◆ WHAT THIS TASK INVOLVES ◆
In your reply, reproduce every line of the data without any alteration.

◆ Collected data ◆
# # # # #
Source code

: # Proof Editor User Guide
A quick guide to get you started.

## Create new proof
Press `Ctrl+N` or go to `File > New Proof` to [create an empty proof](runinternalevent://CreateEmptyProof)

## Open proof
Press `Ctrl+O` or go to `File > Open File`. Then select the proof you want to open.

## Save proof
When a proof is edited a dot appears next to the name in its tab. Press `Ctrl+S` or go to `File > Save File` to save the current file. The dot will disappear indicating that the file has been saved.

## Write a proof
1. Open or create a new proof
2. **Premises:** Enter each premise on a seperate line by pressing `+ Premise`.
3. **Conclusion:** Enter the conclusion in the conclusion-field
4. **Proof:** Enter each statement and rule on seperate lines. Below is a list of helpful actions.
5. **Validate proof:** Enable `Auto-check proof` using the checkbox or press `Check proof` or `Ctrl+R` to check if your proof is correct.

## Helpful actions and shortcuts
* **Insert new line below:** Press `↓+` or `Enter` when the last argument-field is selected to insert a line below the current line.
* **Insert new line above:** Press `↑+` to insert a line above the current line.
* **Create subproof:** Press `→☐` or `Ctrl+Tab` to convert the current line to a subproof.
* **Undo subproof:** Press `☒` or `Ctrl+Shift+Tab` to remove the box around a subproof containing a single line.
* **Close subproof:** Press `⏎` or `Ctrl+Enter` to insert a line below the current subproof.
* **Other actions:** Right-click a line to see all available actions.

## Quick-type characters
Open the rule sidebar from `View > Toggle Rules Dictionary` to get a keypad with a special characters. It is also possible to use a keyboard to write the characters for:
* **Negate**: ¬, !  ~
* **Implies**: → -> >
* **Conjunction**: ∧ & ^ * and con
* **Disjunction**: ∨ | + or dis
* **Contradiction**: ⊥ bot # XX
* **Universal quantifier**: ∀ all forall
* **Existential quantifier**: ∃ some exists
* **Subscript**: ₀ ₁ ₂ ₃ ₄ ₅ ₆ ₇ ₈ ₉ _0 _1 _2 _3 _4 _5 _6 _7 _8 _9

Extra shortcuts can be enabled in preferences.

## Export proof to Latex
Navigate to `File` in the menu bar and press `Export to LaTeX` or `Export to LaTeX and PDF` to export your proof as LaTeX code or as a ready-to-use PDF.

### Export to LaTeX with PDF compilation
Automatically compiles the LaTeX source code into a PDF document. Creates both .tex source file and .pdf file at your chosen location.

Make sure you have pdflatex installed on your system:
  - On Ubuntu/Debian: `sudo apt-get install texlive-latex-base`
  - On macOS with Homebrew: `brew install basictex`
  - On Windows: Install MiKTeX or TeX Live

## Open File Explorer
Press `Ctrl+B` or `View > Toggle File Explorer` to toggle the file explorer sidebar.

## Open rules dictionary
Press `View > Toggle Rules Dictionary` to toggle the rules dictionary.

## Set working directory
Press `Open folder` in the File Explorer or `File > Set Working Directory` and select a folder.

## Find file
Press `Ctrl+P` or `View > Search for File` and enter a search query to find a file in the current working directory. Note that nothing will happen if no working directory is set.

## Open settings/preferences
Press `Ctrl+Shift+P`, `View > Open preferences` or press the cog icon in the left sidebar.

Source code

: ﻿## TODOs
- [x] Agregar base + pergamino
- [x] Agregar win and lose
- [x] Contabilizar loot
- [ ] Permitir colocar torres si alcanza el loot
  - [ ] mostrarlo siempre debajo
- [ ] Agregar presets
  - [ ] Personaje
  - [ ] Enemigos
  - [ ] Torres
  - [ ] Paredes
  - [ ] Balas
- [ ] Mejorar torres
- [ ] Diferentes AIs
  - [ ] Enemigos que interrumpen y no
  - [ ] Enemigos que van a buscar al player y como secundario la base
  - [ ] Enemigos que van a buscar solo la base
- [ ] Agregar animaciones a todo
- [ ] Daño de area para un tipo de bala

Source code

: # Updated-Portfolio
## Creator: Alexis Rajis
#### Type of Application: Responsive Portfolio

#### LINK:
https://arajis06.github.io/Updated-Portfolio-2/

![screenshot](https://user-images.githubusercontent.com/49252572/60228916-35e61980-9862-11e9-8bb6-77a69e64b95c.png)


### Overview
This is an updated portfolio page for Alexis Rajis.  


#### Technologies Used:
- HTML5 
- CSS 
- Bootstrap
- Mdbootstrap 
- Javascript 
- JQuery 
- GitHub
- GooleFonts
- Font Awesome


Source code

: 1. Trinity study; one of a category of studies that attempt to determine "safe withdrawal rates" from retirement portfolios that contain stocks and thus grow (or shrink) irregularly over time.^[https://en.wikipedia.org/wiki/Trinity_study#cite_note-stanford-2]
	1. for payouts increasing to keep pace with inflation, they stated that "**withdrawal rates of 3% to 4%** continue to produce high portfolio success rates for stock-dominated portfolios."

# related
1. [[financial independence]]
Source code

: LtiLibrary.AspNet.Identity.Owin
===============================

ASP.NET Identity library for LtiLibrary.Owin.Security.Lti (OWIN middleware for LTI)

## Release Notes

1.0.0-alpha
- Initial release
# # # # #
◆ THE COMPLETED TASK ◆
Source code

: # Proof Editor User Guide
A quick guide to get you started.

## Create new proof
Press `Ctrl+N` or go to `File > New Proof` to [create an empty proof](runinternalevent://CreateEmptyProof)

## Open proof
Press `Ctrl+O` or go to `File > Open File`. Then select the proof you want to open.

## Save proof
When a proof is edited a dot appears next to the name in its tab. Press `Ctrl+S` or go to `File > Save File` to save the current file. The dot will disappear indicating that the file has been saved.

## Write a proof
1. Open or create a new proof
2. **Premises:** Enter each premise on a seperate line by pressing `+ Premise`.
3. **Conclusion:** Enter the conclusion in the conclusion-field
4. **Proof:** Enter each statement and rule on seperate lines. Below is a list of helpful actions.
5. **Validate proof:** Enable `Auto-check proof` using the checkbox or press `Check proof` or `Ctrl+R` to check if your proof is correct.

## Helpful actions and shortcuts
* **Insert new line below:** Press `↓+` or `Enter` when the last argument-field is selected to insert a line below the current line.
* **Insert new line above:** Press `↑+` to insert a line above the current line.
* **Create subproof:** Press `→☐` or `Ctrl+Tab` to convert the current line to a subproof.
* **Undo subproof:** Press `☒` or `Ctrl+Shift+Tab` to remove the box around a subproof containing a single line.
* **Close subproof:** Press `⏎` or `Ctrl+Enter` to insert a line below the current subproof.
* **Other actions:** Right-click a line to see all available actions.

## Quick-type characters
Open the rule sidebar from `View > Toggle Rules Dictionary` to get a keypad with a special characters. It is also possible to use a keyboard to write the characters for:
* **Negate**: ¬, !  ~
* **Implies**: → -> >
* **Conjunction**: ∧ & ^ * and con
* **Disjunction**: ∨ | + or dis
* **Contradiction**: ⊥ bot # XX
* **Universal quantifier**: ∀ all forall
* **Existential quantifier**: ∃ some exists
* **Subscript**: ₀ ₁ ₂ ₃ ₄ ₅ ₆ ₇ ₈ ₉ _0 _1 _2 _3 _4 _5 _6 _7 _8 _9

Extra shortcuts can be enabled in preferences.

## Export proof to Latex
Navigate to `File` in the menu bar and press `Export to LaTeX` or `Export to LaTeX and PDF` to export your proof as LaTeX code or as a ready-to-use PDF.

### Export to LaTeX with PDF compilation
Automatically compiles the LaTeX source code into a PDF document. Creates both .tex source file and .pdf file at your chosen location.

Make sure you have pdflatex installed on your system:
  - On Ubuntu/Debian: `sudo apt-get install texlive-latex-base`
  - On macOS with Homebrew: `brew install basictex`
  - On Windows: Install MiKTeX or TeX Live

## Open File Explorer
Press `Ctrl+B` or `View > Toggle File Explorer` to toggle the file explorer sidebar.

## Open rules dictionary
Press `View > Toggle Rules Dictionary` to toggle the rules dictionary.

## Set working directory
Press `Open folder` in the File Explorer or `File > Set Working Directory` and select a folder.

## Find file
Press `Ctrl+P` or `View > Search for File` and enter a search query to find a file in the current working directory. Note that nothing will happen if no working directory is set.

## Open settings/preferences
Press `Ctrl+Shift+P`, `View > Open preferences` or press the cog icon in the left sidebar.

Source code

: ﻿## TODOs
- [x] Agregar base + pergamino
- [x] Agregar win and lose
- [x] Contabilizar loot
- [ ] Permitir colocar torres si alcanza el loot
  - [ ] mostrarlo siempre debajo
- [ ] Agregar presets
  - [ ] Personaje
  - [ ] Enemigos
  - [ ] Torres
  - [ ] Paredes
  - [ ] Balas
- [ ] Mejorar torres
- [ ] Diferentes AIs
  - [ ] Enemigos que interrumpen y no
  - [ ] Enemigos que van a buscar al player y como secundario la base
  - [ ] Enemigos que van a buscar solo la base
- [ ] Agregar animaciones a todo
- [ ] Daño de area para un tipo de bala

Source code

: # Updated-Portfolio
## Creator: Alexis Rajis
#### Type of Application: Responsive Portfolio

#### LINK:
https://arajis06.github.io/Updated-Portfolio-2/

![screenshot](https://user-images.githubusercontent.com/49252572/60228916-35e61980-9862-11e9-8bb6-77a69e64b95c.png)


### Overview
This is an updated portfolio page for Alexis Rajis.  


#### Technologies Used:
- HTML5 
- CSS 
- Bootstrap
- Mdbootstrap 
- Javascript 
- JQuery 
- GitHub
- GooleFonts
- Font Awesome


Source code

: 1. Trinity study; one of a category of studies that attempt to determine "safe withdrawal rates" from retirement portfolios that contain stocks and thus grow (or shrink) irregularly over time.^[https://en.wikipedia.org/wiki/Trinity_study#cite_note-stanford-2]
	1. for payouts increasing to keep pace with inflation, they stated that "**withdrawal rates of 3% to 4%** continue to produce high portfolio success rates for stock-dominated portfolios."

# related
1. [[financial independence]]
Source code

: LtiLibrary.AspNet.Identity.Owin
===============================

ASP.NET Identity library for LtiLibrary.Owin.Security.Lti (OWIN middleware for LTI)

## Release Notes

1.0.0-alpha
- Initial release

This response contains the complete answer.